Produce as output only the lines below starting at the line with "<em>optional</em> methods of" and continuing through the line with "except for forEach", each one exactly as written.

■ Data supplied
[Start of section]
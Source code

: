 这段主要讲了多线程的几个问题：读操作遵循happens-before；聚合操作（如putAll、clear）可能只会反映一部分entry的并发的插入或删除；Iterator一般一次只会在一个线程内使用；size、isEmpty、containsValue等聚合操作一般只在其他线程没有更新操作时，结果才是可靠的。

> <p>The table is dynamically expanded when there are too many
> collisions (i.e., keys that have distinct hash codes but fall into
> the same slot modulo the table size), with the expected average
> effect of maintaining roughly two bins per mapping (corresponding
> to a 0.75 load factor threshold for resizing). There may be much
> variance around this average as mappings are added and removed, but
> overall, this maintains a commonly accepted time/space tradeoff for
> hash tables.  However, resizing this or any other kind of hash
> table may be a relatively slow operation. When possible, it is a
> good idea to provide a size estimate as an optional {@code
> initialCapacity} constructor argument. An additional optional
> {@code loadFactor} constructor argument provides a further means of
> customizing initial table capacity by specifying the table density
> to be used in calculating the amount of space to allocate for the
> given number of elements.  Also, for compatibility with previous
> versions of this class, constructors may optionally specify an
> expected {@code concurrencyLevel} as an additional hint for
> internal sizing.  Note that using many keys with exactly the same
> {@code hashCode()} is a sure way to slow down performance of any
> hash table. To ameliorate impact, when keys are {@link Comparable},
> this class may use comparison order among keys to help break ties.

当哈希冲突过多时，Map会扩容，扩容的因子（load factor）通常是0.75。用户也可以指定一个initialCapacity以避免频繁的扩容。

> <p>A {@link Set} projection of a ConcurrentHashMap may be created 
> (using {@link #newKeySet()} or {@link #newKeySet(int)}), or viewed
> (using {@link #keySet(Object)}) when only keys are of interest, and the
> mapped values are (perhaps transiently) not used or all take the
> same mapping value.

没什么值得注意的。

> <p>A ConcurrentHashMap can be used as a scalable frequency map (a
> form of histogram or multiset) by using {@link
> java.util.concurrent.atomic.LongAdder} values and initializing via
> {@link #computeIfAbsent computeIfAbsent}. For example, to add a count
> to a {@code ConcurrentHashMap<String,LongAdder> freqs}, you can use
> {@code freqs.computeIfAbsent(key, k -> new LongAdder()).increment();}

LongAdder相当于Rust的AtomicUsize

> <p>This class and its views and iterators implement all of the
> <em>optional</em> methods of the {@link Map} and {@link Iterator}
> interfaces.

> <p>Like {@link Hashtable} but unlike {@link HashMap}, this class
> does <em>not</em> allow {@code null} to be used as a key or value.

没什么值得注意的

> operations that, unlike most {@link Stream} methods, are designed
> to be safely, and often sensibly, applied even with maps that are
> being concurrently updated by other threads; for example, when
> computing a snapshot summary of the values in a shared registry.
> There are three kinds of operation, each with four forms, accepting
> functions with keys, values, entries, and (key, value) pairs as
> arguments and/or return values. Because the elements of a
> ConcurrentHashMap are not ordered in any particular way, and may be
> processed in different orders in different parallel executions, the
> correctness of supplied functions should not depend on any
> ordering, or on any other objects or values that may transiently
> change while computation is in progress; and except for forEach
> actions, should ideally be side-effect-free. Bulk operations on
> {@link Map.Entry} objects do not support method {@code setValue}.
[End of section]
[Start of section]
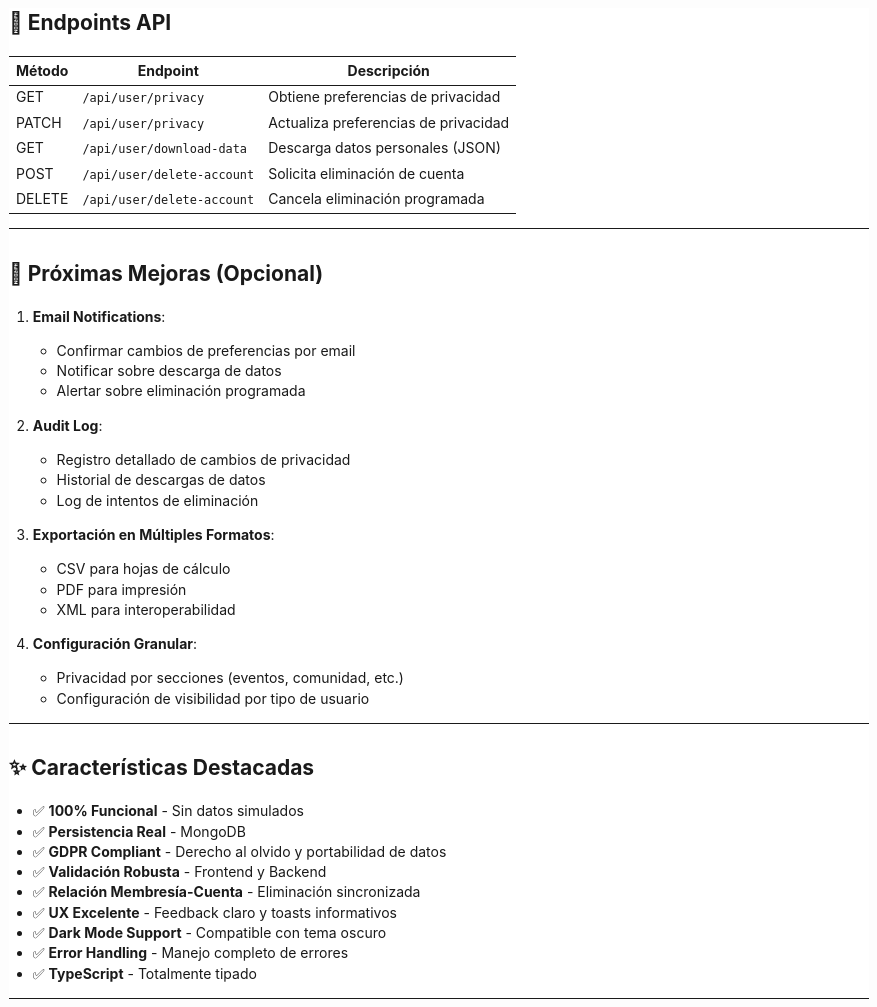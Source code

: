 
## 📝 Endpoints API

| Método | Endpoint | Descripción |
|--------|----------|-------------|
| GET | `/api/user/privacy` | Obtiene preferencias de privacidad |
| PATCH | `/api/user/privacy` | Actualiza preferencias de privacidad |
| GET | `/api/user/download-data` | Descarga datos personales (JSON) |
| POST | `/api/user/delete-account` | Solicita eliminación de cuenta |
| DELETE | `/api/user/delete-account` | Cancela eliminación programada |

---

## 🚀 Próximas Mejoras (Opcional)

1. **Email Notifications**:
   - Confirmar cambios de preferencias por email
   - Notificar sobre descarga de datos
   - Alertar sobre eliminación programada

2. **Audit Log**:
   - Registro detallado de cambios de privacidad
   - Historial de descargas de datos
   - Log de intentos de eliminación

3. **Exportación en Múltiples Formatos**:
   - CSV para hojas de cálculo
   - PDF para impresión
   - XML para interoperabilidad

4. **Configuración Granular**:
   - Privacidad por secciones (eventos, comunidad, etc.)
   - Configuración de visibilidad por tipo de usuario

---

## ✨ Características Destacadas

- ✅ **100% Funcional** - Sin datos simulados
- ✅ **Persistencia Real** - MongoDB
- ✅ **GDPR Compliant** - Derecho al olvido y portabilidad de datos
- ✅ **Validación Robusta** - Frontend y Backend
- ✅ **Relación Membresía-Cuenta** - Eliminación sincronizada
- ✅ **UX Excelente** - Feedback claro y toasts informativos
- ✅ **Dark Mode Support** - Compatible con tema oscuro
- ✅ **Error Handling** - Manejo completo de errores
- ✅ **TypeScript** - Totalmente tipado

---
[End of section]
■ Response below
> <em>optional</em> methods of the {@link Map} and {@link Iterator}
> interfaces.

> <p>Like {@link Hashtable} but unlike {@link HashMap}, this class
> does <em>not</em> allow {@code null} to be used as a key or value.

没什么值得注意的

> operations that, unlike most {@link Stream} methods, are designed
> to be safely, and often sensibly, applied even with maps that are
> being concurrently updated by other threads; for example, when
> computing a snapshot summary of the values in a shared registry.
> There are three kinds of operation, each with four forms, accepting
> functions with keys, values, entries, and (key, value) pairs as
> arguments and/or return values. Because the elements of a
> ConcurrentHashMap are not ordered in any particular way, and may be
> processed in different orders in different parallel executions, the
> correctness of supplied functions should not depend on any
> ordering, or on any other objects or values that may transiently
> change while computation is in progress; and except for forEach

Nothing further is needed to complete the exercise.